▶ **TASK GOAL**:
Among the entries that follow, find the lines holding "itemize" and say how many there are, with no other words.

▶ **INFORMATION**:
+ + + + + + +
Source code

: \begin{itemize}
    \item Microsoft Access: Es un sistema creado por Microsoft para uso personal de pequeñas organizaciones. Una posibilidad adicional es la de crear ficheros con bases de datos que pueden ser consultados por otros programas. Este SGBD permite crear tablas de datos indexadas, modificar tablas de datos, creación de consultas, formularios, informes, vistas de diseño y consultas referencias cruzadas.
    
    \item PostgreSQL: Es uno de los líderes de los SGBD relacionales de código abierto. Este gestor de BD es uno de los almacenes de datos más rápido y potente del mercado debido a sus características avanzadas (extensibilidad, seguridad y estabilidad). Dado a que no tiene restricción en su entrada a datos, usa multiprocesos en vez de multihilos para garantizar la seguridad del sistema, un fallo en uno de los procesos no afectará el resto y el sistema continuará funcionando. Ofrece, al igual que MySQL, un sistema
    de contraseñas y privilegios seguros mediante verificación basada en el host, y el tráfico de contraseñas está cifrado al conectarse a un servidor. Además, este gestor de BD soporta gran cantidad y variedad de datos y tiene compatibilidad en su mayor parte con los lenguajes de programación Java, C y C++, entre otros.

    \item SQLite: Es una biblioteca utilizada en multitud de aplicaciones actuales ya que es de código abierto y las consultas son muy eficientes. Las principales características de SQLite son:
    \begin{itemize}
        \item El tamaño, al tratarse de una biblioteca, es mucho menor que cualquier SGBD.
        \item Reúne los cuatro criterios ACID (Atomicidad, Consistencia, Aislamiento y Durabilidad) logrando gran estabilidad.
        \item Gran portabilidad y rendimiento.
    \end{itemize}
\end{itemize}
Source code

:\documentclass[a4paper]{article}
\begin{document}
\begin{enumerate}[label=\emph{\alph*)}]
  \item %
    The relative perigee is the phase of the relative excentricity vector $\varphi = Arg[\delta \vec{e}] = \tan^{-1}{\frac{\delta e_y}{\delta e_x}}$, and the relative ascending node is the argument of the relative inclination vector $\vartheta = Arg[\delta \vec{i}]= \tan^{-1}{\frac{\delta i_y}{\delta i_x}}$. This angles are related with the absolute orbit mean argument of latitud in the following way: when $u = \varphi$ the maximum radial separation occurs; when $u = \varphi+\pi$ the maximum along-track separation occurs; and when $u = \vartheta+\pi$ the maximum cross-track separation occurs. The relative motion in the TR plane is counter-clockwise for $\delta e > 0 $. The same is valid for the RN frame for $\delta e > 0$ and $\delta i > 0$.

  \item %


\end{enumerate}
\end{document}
+ + + + + + +
▶ **WRITTEN ANSWER**:
4